Silly science fiction ledes aside, I really like Sackhoff and quite like the idea of this being the universe where she develops a second life as a horror movie protagonist. She did strong work in 2013's Oculus, where she battled a demonic mirror, and now she gets to defend her estranged daughter from an evil witch in director Caradog W. James' new movie. I really don't have much to say about the trailer beyond "this looks just spooky and icky and creepy enough to warrant my attention."
The horror genre tends to operate in waves, with different monsters and concepts gaining traction for a few years before slowly receding into the background as a new trend takes over. Between Don't Knock Twice, The Witch, Blair Witch, The Blackcoat's Daughter, and another recent horror movie that would be spoiled if I wrote its name here, it certainly looks like we're on the cusp of a full-blown witch trend. And why not? Bring on the witch movies.
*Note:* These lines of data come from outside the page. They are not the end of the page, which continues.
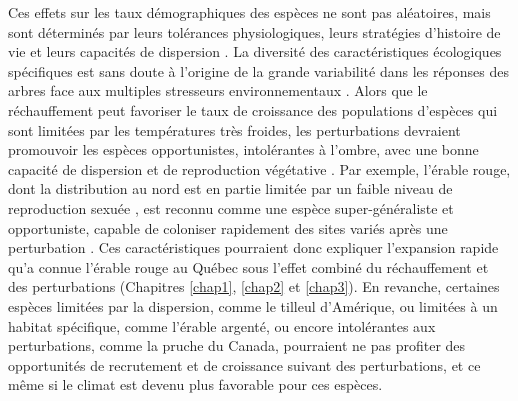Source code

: Ces effets sur les taux démographiques des espèces ne sont pas
aléatoires, mais sont déterminés par leurs tolérances physiologiques,
leurs stratégies d'histoire de vie et leurs capacités de dispersion
\citep{aubin_traits_2016, estrada_species_2015}. La diversité des
caractéristiques écologiques spécifiques est sans doute à l'origine de
la grande variabilité dans les réponses des arbres face aux multiples
stresseurs environnementaux \citep{serra-diaz_disturbance_2015}. Alors
que le réchauffement peut favoriser le taux de croissance des
populations d'espèces qui sont limitées par les températures très
froides, les perturbations devraient promouvoir les espèces
opportunistes, intolérantes à l'ombre, avec une bonne capacité de
dispersion et de reproduction végétative \citep[Chapitre
\ref{chap3};][]{danneyrolles_stronger_2019, de_frenne_microclimate_2013}.
Par exemple, l'érable rouge, dont la distribution au nord est en partie
limitée par un faible niveau de reproduction sexuée
\citep{tremblay_potential_2002}, est reconnu comme une espèce
super-généraliste et opportuniste, capable de coloniser rapidement des
sites variés après une perturbation
\citep{abrams_red_1998, fei_rapid_2009}. Ces caractéristiques pourraient
donc expliquer l'expansion rapide qu'a connue l'érable rouge au Québec
sous l'effet combiné du réchauffement et des perturbations (Chapitres
\ref{chap1}, \ref{chap2} et \ref{chap3}). En revanche, certaines espèces
limitées par la dispersion, comme le tilleul d'Amérique, ou limitées à
un habitat spécifique, comme l'érable argenté, ou encore intolérantes
aux perturbations, comme la pruche du Canada, pourraient ne pas profiter
des opportunités de recrutement et de croissance suivant des
perturbations, et ce même si le climat est devenu plus favorable pour
ces espèces.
IFC Midnight will release Don't Knock Twice in theaters and on VOD on February 3, 2017. Here's the official synopsis:
"Knock once to wake her from her bed, twice to raise her from the dead..." So goes a disturbing urban legend involving an abandoned house supposedly inhabited by a vengeful, child-stealing witch. When troubled teen Chloe (Lucy Boynton) raps at the door one night, she has no idea the horror she's about to unleash. Fleeing to the country home of her estranged mother (Katee Sackhoff)—a recovering addict who's turned her life around to become a famous artist—Chloe must learn to trust the woman who gave her up years ago in order to stop the bloodthirsty, shape-shifting demon stalking them. This wild supernatural shocker delivers a barrage of nonstop jolts and searing nightmare images.